Hong Kong was once compared with New York and London for its robust financial system and various other economic successes, a characteristic that elevated it enough to be considered one of the world's biggest commercial hubs. 

But many things have changed since 1997, when the former British colony became an integral part of China. It has faced pressure campaigns directed by Beijing on several occasions, events that have disrupted life and seen its citizens compelled to take to the streets to protest. This year's demonstrations have increasingly proved an undeviating challenge to Beijing's hegemony. 

The city received an unexpected setback on Wednesday. The hawkish US Secretary of State, Mike Pompeo, announced that Hong Kong will not be entitled to 'special treatment' from Washington anymore, citing the loss of its autonomous status and China's expanding stranglehold on the region.

“I certified to Congress today that Hong Kong does not continue to warrant treatment under United States laws in the same manner as US laws were applied to Hong Kong before July 1997,” Pompeo said.

A day after Pompeo's announcement, Beijing passed a controversial legislation that will enforce harsh national security laws in Hong Kong. They will, in effect, allow them to intervene more directly in political issues and crush dissent if necessary. 

Reuters

Chinese President Xi Jinping casts his vote on the national security legislation for Hong Kong Special Administrative Region at the closing session of the National People's Congress (NPC) at the Great Hall of the People in Beijing, China May 28, 2020.

The withdrawal of Washington's diplomatic and legal support means that the world’s tenth-largest exporter and ninth-largest importer, will face the same US tariffs as the rest of China, something which will no doubt prove a bruising punishment for Hong Kong’s fortunes. 

“If Hong Kong loses preferential trade treatment, US tariffs and export controls on China would apply to Hong Kong.

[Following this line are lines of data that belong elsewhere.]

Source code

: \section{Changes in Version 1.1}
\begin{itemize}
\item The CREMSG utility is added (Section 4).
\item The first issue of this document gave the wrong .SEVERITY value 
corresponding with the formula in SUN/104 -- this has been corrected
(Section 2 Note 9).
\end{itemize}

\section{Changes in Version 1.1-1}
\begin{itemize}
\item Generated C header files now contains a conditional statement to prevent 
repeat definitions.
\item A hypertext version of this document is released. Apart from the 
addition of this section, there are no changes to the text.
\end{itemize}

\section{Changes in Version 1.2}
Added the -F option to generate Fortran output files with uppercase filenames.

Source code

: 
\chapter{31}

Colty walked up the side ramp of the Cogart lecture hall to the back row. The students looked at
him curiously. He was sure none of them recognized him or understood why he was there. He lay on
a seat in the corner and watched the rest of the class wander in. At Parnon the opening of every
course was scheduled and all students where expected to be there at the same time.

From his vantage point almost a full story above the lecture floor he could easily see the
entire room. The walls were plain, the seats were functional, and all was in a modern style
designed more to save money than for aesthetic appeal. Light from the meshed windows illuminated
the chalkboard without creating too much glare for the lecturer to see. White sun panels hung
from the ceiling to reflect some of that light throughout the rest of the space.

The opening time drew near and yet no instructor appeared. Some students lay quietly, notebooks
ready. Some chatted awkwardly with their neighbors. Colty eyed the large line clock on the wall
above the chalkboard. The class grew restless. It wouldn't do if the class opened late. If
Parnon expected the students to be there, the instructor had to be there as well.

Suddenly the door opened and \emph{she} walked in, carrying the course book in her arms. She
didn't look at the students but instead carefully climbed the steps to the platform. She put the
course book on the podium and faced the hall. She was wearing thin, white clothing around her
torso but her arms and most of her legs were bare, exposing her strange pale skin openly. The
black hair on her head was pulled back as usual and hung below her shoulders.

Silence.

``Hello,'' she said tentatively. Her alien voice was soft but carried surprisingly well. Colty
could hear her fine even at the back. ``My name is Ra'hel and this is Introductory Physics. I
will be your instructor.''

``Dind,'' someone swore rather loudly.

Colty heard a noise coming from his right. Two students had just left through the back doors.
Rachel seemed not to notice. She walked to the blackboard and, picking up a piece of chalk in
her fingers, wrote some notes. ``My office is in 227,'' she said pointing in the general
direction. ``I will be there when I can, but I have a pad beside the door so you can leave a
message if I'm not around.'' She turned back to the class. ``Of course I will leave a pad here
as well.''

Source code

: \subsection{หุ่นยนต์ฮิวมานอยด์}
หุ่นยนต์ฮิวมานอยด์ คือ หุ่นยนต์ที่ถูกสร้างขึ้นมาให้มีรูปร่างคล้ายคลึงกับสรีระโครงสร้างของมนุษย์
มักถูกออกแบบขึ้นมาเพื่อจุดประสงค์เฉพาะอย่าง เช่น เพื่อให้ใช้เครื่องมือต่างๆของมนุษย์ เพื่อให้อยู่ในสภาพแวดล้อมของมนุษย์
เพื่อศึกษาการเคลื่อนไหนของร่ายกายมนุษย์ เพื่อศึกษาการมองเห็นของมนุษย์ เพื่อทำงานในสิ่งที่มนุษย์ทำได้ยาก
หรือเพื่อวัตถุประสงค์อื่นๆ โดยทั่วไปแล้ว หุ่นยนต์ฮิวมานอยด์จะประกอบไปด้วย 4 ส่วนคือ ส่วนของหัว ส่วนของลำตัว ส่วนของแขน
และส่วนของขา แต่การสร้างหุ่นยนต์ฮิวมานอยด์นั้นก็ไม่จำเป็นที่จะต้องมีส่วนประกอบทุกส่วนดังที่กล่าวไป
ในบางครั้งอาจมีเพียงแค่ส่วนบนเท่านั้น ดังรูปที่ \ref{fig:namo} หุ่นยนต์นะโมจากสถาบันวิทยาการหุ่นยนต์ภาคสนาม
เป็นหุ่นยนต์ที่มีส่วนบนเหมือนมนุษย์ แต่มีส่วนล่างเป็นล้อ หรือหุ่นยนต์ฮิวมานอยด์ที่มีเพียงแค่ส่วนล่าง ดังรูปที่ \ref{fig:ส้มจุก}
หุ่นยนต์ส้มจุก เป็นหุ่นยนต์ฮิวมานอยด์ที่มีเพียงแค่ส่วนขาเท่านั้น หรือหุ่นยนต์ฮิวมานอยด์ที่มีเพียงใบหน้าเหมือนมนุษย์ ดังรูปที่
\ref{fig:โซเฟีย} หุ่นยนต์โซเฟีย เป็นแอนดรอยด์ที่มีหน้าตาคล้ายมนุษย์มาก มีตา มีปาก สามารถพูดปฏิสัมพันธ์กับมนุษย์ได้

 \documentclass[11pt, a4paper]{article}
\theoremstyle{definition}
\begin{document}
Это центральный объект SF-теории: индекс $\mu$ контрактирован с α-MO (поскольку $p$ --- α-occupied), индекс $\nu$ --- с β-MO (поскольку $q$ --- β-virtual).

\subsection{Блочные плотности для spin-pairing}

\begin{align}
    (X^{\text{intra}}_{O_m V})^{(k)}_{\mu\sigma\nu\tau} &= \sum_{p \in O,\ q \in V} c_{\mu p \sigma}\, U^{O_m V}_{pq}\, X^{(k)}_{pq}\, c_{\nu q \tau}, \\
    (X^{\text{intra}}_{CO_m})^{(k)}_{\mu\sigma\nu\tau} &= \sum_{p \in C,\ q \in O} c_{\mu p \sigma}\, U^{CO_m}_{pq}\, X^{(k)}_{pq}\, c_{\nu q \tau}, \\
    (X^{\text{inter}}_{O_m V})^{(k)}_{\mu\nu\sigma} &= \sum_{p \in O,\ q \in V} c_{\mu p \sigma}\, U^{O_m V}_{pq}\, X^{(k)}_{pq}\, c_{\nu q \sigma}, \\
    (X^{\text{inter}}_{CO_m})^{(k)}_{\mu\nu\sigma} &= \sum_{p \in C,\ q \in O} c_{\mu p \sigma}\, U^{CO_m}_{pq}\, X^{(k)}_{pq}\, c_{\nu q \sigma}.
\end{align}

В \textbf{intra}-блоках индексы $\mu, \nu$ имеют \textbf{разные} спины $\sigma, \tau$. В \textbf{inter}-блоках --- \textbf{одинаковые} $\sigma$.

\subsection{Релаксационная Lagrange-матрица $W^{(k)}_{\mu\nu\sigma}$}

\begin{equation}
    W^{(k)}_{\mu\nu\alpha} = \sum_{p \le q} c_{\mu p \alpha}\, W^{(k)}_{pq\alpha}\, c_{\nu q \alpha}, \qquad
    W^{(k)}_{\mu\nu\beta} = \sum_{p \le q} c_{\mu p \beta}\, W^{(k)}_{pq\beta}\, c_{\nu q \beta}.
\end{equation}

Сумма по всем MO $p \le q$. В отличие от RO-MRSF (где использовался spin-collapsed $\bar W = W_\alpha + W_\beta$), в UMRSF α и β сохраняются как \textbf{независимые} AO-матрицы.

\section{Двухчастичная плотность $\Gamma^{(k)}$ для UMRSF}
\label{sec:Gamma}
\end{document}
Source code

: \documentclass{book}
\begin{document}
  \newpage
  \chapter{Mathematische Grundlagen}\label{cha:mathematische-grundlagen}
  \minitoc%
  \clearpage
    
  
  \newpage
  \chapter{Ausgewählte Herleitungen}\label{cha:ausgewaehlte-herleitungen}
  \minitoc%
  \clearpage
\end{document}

This action-reaction sequence of China tightening its hold on Hong Kong and America responding by withdrawing preferential treatment would weaken Hong Kong’s status as a global financial hub,” said Ryan Hass, a former US diplomat and China director of the National Security Council under President Barack Obama, who is currently working for the Brookings Institution. 

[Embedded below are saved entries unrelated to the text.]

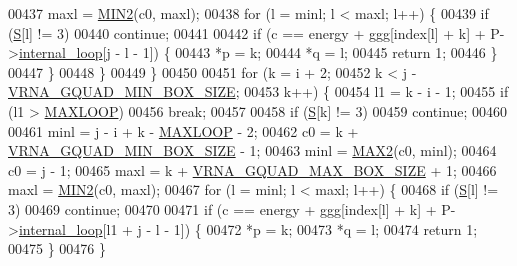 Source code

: \begin{DoxyCode}
00437       maxl  = \mbox{\hyperlink{group__utils_gae0b9cd0ce090bd69b951aa73e8fa4f7d}{MIN2}}(c0, maxl);
00438       \textcolor{keywordflow}{for} (l = minl; l < maxl; l++) \{
00439         \textcolor{keywordflow}{if} (\mbox{\hyperlink{group__energy__parameters__rw_gga7bf2bb363bcf5ce50d60255d256e5682af1ce01387d2348f8b858721a7db81670}{S}}[l] != 3)
00440           \textcolor{keywordflow}{continue};
00441 
00442         \textcolor{keywordflow}{if} (c == energy + ggg[index[l] + k] + P->\mbox{\hyperlink{group__energy__parameters_a2a4fb2c65023ec371c9b96573da6d2fc}{internal\_loop}}[j - l - 1]) \{
00443           *p  = k;
00444           *q  = l;
00445           \textcolor{keywordflow}{return} 1;
00446         \}
00447       \}
00448     \}
00449   \}
00450 
00451   \textcolor{keywordflow}{for} (k = i + 2;
00452        k < j - \mbox{\hyperlink{group__energy__parameters_gad7bdd880afca461f97763d79ee57a347}{VRNA\_GQUAD\_MIN\_BOX\_SIZE}};
00453        k++) \{
00454     l1 = k - i - 1;
00455     \textcolor{keywordflow}{if} (l1 > \mbox{\hyperlink{energy__const_8h_ad1bd6eabac419670ddd3c9ed82145988}{MAXLOOP}})
00456       \textcolor{keywordflow}{break};
00457 
00458     \textcolor{keywordflow}{if} (\mbox{\hyperlink{group__energy__parameters__rw_gga7bf2bb363bcf5ce50d60255d256e5682af1ce01387d2348f8b858721a7db81670}{S}}[k] != 3)
00459       \textcolor{keywordflow}{continue};
00460 
00461     minl  = j - i + k - \mbox{\hyperlink{energy__const_8h_ad1bd6eabac419670ddd3c9ed82145988}{MAXLOOP}} - 2;
00462     c0    = k + \mbox{\hyperlink{group__energy__parameters_gad7bdd880afca461f97763d79ee57a347}{VRNA\_GQUAD\_MIN\_BOX\_SIZE}} - 1;
00463     minl  = \mbox{\hyperlink{group__utils_ga33297b3679c713b0c4d897cd0fe3b122}{MAX2}}(c0, minl);
00464     c0    = j - 1;
00465     maxl  = k + \mbox{\hyperlink{group__energy__parameters_ga56cafabad2f8a7db83f2d5d3b0e8d313}{VRNA\_GQUAD\_MAX\_BOX\_SIZE}} + 1;
00466     maxl  = \mbox{\hyperlink{group__utils_gae0b9cd0ce090bd69b951aa73e8fa4f7d}{MIN2}}(c0, maxl);
00467     \textcolor{keywordflow}{for} (l = minl; l < maxl; l++) \{
00468       \textcolor{keywordflow}{if} (\mbox{\hyperlink{group__energy__parameters__rw_gga7bf2bb363bcf5ce50d60255d256e5682af1ce01387d2348f8b858721a7db81670}{S}}[l] != 3)
00469         \textcolor{keywordflow}{continue};
00470 
00471       \textcolor{keywordflow}{if} (c == energy + ggg[index[l] + k] + P->\mbox{\hyperlink{group__energy__parameters_a2a4fb2c65023ec371c9b96573da6d2fc}{internal\_loop}}[l1 + j - l - 1]) \{
00472         *p  = k;
00473         *q  = l;
00474         \textcolor{keywordflow}{return} 1;
00475       \}
00476     \}

\end{DoxyCode}
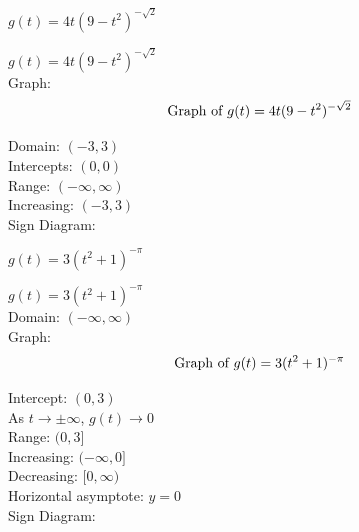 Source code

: \documentclass{ximera}
\begin{document}
\begin{question}
\begin{problem} $g(t) = 4t (9-t^2)^{-\sqrt{2}}$

\begin{solution}
$g(t) = 4t (9-t^2)^{-\sqrt{2}}$\\
Graph: \\

$$\graph{g(t)=4t(9-t^2)^{-\sqrt{2}}}$$

 Domain: $(-3, 3)$\\
Intercepts: $(0,0)$\\
Range: $(-\infty, \infty)$\\
Increasing: $(-3,3)$ \\
Sign Diagram:\\
\begin{image}
\end{image}
\end{solution}
\end{problem}


\begin{problem}\label{powerfcngraphexlast} $g(t) = 3(t^2+1)^{-\pi}$

\begin{solution}
$g(t) = 3(t^2+1)^{-\pi}$ \\
Domain: $(-\infty, \infty)$\\
Graph: \\

$$\graph{g(t)=3(t^2+1)^{-\pi}}$$

Intercept: $(0,3)$\\
As $t \rightarrow \pm \infty$, $g(t) \rightarrow 0$ \\
Range: $(0, 3]$\\
Increasing: $(-\infty, 0]$ \\
Decreasing: $[0, \infty)$\\
Horizontal asymptote:  $y =0$\\
Sign Diagram:\\
\begin{image}
\end{image}
\end{solution}
\end{problem}

\end{question}
\end{document}
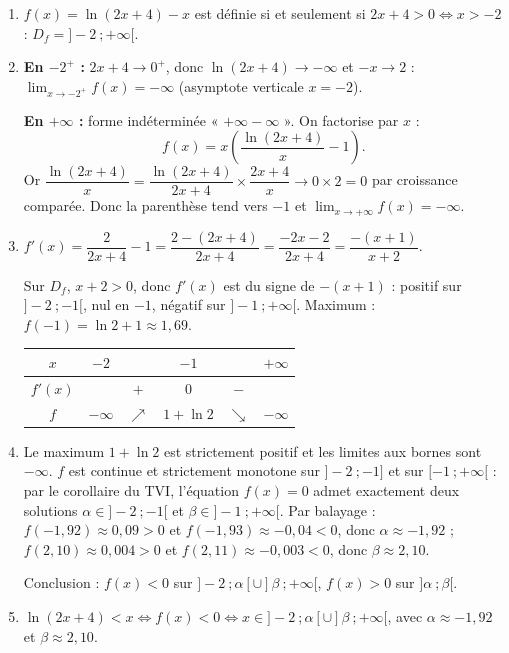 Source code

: \documentclass[11pt]{article}
\begin{document}
\begin{corrige}
\begin{enumerate}
\item $f(x) = \ln(2x+4) - x$ est définie si et seulement si $2x + 4 > 0 \iff x > -2$ : $D_f = ]-2\ ; +\infty[$.
\item \textbf{En $-2^+$ :} $2x + 4 \to 0^+$, donc $\ln(2x+4) \to -\infty$ et $-x \to 2$ : $\displaystyle\lim_{x \to -2^+} f(x) = -\infty$ (asymptote verticale $x = -2$).

\textbf{En $+\infty$ :} forme indéterminée « $+\infty - \infty$ ». On factorise par $x$ :
\[ f(x) = x\left(\dfrac{\ln(2x+4)}{x} - 1\right). \]
Or $\dfrac{\ln(2x+4)}{x} = \dfrac{\ln(2x+4)}{2x+4} \times \dfrac{2x+4}{x} \to 0 \times 2 = 0$ par croissance comparée. Donc la parenthèse tend vers $-1$ et $\displaystyle\lim_{x \to +\infty} f(x) = -\infty$.
\item $f'(x) = \dfrac{2}{2x+4} - 1 = \dfrac{2 - (2x+4)}{2x+4} = \dfrac{-2x - 2}{2x+4} = \dfrac{-(x+1)}{x+2}$.

Sur $D_f$, $x + 2 > 0$, donc $f'(x)$ est du signe de $-(x+1)$ : positif sur $]-2\ ; -1[$, nul en $-1$, négatif sur $]-1\ ; +\infty[$. Maximum : $f(-1) = \ln 2 + 1 \approx 1{,}69$.
\begin{center}
\begin{tabular}{|c|ccccc|}\hline
$x$ & $-2$ & & $-1$ & & $+\infty$ \\ \hline
$f'(x)$ & & $+$ & $0$ & $-$ & \\ \hline
$f$ & $-\infty$ & $\nearrow$ & $1 + \ln 2$ & $\searrow$ & $-\infty$ \\ \hline
\end{tabular}
\end{center}
\item Le maximum $1 + \ln 2$ est strictement positif et les limites aux bornes sont $-\infty$. $f$ est continue et strictement monotone sur $]-2\ ; -1]$ et sur $[-1\ ; +\infty[$ : par le corollaire du TVI, l'équation $f(x) = 0$ admet exactement deux solutions $\alpha \in ]-2\ ; -1[$ et $\beta \in ]-1\ ; +\infty[$. Par balayage : $f(-1{,}92) \approx 0{,}09 > 0$ et $f(-1{,}93) \approx -0{,}04 < 0$, donc $\alpha \approx -1{,}92$ ; $f(2{,}10) \approx 0{,}004 > 0$ et $f(2{,}11) \approx -0{,}003 < 0$, donc $\beta \approx 2{,}10$.

Conclusion : $f(x) < 0$ sur $]-2\ ; \alpha[ \cup ]\beta\ ; +\infty[$, $f(x) > 0$ sur $]\alpha\ ; \beta[$.
\item $\ln(2x+4) < x \iff f(x) < 0 \iff x \in ]-2\ ; \alpha[ \cup ]\beta\ ; +\infty[$, avec $\alpha \approx -1{,}92$ et $\beta \approx 2{,}10$.
\end{enumerate}
\end{corrige}
\end{document}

In the late 1990s, Washington passed the Hong Kong Policy Act in order to develop a special relationship that would financially benefit the Asian city.

But the US legislation also came with a political mechanism through which the State Department is required to annually evaluate the degree of the city’s autonomy, and therefore to subsequently decide whether the world’s fourth most developed region is truly deserving of Washington's special treatment.

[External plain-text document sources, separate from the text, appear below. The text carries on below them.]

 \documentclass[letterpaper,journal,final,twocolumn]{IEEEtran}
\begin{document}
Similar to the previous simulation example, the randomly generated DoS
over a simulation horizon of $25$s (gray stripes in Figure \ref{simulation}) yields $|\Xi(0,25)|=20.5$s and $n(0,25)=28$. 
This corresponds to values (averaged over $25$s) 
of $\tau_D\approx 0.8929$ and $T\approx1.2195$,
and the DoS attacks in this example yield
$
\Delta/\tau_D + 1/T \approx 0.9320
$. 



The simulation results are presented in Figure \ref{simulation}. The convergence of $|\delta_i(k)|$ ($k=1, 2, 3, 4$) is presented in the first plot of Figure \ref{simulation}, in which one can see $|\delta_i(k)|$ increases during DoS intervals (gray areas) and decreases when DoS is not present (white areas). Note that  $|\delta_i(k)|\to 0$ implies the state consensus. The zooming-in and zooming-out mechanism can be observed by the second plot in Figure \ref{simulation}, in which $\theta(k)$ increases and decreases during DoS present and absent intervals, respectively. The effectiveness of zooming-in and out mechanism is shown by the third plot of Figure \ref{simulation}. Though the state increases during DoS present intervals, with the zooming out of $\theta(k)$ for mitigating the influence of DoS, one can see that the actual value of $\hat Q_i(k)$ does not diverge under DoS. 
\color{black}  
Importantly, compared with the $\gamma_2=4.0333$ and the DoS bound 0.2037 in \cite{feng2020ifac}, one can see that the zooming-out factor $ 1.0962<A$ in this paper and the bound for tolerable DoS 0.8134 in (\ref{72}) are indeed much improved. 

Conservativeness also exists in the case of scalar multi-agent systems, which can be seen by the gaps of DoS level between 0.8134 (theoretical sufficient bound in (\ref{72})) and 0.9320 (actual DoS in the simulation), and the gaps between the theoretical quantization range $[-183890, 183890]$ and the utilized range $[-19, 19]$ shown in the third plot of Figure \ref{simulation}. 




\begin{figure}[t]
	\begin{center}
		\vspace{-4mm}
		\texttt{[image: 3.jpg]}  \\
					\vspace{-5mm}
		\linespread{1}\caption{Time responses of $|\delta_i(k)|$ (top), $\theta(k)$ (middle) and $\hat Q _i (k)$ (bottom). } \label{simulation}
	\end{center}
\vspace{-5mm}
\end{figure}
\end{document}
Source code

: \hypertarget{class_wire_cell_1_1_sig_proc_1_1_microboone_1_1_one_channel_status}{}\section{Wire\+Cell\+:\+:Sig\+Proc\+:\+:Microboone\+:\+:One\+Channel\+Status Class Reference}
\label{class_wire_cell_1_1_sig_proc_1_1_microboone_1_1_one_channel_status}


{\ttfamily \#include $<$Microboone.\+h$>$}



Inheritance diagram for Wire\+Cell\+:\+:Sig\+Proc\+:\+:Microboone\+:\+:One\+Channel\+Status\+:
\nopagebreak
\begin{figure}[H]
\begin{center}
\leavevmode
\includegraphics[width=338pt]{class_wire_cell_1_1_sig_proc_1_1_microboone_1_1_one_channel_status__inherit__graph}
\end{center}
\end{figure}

Amid the escalating tensions between the world’s two biggest economies, borne from the two-year-old trade war, to the endless blame game over the coronavirus outbreak, this year’s evaluation of the US State Department appears to be a negative one for Hong Kong, a move that has darkened the city’s prospects. 

Reuters

A masked anti-government protester holds a flag supporting Hong Kong independence during a march against Beijing's plans to impose national security legislation in Hong Kong, China May 24, 2020.

“No reasonable person can assert today that Hong Kong maintains a high degree of autonomy from China, given facts on the ground,” Pompeo maintained. 

The US statement, along with the recent Chinese legislation on the city’s national security matters, might signify a new era for Hong Kong, a city that owns the largest number of skyscrapers out of the world’s most developed cities. 

Hong Kong has long capitalised on being a port city that could boast strong ties with the Western world. For decades, the city has proved to be a perfect transition point for goods, as well as financial transactions from the Western world to mainland China, and vice versa. 

But with the incremental opening of the Chinese economy to the rest of the world, something that has happened under the Communist party’s rule since the late 1970s, the city’s financial standing has declined. This has damaged its traditional manufacturers. Nearly 90 percent of goods shipped to the US from the city are not produced in the vicinity of Hong Kong but in mainland China. 

“Hong Kong and its dynamic, enterprising and free people have flourished for decades as a bastion of liberty, and this decision gives me no pleasure. But sound policy-making requires a recognition of reality,” Pompeo assessed, referring to the city’s changing fortunes.  

“While the United States once hoped that free and prosperous Hong Kong would provide a model for authoritarian China, it is now clear that China is modeling Hong Kong after itself,” Pompeo concluded, hopelessly.